Increased all-cause mortality in the pLOF group

We compared all-cause mortality (age at death) between groups (pLOF, VUS, and variant-negative controls). For the control and VUS groups, 89% and 92% of subjects were alive at the time of analysis, respectively (P = 0.19; Figure 2b). By comparison, only 72% of subjects (13 of 18) in the pLOF group were alive, representing significantly increased mortality compared with the VUS group (P=0.003). However, from the chart review, the causes of death for the five pLOF subjects were non–cardiac related in four cases and unknown in one.

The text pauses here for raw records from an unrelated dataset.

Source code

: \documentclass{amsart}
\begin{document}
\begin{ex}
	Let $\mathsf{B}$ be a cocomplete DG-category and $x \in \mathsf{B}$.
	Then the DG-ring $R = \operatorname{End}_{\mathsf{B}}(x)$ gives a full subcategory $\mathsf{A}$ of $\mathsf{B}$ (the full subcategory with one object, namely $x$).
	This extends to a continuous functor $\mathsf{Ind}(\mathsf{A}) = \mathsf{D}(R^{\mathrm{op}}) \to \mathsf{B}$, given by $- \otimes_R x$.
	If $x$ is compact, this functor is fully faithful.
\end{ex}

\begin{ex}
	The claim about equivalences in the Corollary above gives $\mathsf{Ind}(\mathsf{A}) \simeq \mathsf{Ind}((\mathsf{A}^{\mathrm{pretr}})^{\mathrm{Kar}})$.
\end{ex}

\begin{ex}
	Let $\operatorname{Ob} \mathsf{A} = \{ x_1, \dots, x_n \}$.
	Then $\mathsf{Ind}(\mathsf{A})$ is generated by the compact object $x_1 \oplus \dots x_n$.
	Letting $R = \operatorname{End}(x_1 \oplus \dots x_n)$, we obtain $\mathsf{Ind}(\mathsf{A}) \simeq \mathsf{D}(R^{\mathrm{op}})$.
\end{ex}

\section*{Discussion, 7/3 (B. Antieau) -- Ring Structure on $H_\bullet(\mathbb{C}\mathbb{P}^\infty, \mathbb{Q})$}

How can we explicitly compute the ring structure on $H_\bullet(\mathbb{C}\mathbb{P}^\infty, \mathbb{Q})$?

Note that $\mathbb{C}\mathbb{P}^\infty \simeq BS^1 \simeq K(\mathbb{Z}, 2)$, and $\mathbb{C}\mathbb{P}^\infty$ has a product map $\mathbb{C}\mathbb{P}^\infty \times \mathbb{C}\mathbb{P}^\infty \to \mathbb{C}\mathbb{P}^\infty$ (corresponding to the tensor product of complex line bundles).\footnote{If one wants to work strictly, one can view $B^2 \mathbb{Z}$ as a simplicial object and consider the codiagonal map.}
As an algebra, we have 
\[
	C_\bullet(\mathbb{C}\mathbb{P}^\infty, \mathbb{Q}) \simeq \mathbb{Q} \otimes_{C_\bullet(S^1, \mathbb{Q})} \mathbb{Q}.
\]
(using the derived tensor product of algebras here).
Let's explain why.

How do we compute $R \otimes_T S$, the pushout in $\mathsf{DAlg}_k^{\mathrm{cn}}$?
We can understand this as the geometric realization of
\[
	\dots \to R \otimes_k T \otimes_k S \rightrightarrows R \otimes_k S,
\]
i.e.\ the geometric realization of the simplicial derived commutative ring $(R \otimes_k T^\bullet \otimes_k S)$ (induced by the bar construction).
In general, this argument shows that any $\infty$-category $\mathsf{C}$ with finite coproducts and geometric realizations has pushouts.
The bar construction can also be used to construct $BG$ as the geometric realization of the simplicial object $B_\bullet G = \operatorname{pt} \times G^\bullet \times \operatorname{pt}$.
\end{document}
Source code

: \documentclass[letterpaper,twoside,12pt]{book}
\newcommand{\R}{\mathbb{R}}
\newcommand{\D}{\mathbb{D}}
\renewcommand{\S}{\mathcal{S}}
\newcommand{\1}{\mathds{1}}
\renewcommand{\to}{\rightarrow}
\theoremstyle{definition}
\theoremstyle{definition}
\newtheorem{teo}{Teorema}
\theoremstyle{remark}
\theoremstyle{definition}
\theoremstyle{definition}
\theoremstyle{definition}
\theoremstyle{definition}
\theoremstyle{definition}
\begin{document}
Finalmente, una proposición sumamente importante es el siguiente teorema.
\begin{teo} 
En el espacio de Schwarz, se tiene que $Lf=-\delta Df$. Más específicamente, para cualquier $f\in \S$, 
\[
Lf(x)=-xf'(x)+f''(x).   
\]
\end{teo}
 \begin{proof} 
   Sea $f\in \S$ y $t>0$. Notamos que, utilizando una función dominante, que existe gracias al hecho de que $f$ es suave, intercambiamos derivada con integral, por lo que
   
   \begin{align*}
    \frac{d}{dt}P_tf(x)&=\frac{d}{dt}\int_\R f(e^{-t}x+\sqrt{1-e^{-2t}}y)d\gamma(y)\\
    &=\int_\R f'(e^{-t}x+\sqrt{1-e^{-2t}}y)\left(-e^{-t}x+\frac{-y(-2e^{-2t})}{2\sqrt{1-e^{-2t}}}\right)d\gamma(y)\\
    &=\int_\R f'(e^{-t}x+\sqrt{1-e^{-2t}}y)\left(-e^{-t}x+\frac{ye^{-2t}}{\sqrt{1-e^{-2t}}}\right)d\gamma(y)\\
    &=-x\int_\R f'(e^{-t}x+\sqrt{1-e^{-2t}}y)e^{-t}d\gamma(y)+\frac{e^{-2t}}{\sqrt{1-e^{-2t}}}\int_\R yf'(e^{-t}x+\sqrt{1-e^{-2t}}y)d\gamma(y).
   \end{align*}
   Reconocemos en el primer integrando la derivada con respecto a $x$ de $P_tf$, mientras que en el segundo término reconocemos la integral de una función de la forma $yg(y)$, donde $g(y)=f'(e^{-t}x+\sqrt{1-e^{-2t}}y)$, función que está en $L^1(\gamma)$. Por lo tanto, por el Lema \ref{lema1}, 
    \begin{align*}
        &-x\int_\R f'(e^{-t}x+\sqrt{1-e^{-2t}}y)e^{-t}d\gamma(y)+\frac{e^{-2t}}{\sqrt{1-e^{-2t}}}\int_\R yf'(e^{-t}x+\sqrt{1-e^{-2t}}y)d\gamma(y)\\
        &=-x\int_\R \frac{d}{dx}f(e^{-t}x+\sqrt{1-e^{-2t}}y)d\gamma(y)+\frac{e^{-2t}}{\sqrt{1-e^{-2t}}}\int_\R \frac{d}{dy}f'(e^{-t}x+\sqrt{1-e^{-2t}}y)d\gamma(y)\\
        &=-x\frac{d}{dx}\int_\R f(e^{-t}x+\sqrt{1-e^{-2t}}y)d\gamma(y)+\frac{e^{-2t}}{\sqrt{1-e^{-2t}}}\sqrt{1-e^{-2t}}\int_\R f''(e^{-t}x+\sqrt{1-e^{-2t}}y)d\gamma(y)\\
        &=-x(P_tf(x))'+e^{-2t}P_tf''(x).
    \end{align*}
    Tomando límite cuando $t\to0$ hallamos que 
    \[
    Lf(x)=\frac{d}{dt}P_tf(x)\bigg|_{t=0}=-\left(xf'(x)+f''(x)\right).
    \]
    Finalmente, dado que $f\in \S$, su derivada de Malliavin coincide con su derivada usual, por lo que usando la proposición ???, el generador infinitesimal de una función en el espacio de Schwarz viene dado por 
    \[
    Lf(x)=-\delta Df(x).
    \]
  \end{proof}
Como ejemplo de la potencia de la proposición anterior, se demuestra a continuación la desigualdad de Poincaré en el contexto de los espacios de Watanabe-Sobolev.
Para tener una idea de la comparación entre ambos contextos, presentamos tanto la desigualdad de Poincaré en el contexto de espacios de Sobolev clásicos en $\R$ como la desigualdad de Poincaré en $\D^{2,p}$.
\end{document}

Our major findings appear to parallel recent studies in cardiac genetics with respect to the high prevalence of rare variants once thought to be disease-causing, but weak association with classic disease symptoms.10, 11, 12, 13, 16 However, the present work specific to ARVC represents a significant advance for several reasons. This study represents the largest analysis to date of next-generation sequencing data to evaluate the presence of putative genetic variants related to ARVC. The size and scope of this study (inclusive of all primary ARVC genes) provided a 98 to 99% likelihood of finding at least one subject with ARVC and a causal variant. This high probability contrasts with previous studies, such as the work by Van Driest et al., which have been drastically underpowered to study rare diseases and their associated radical genetic variants.11 Indeed, we observed previously reported pLOF variants in 18 (1:1706) individuals, which were further adjudicated as P/LP following expert evidence review. This study also represents the first population-based analysis of ARVC genetics with linked EHR data to evaluate genotype–phenotype associations. With these linked data, we reviewed diagnostic codes for all subjects, ECGs for 86% of the pLOF and rare VUS groups, and right ventricular function via echocardiogram in 58%. Our findings suggest that, in unselected individuals with incidentally detected pLOF variants, genetic penetrance may be much lower than estimates (40–60%) from familial studies5 suggest, as no individual had a documented diagnosis of disease, and only one subject satisfied any additional minor diagnostic criteria. Moreover, our findings demonstrate that individuals with a rare VUS also have an unremarkable phenotype, with no existing diagnoses and diagnostic criteria frequencies in line with the observed false-positive rate in variant-negative controls. Several studies have documented the considerable background noise in our understanding of putative pathogenic ARVC variants,9, 10 but none has previously demonstrated that this noise has no phenotypic consequence.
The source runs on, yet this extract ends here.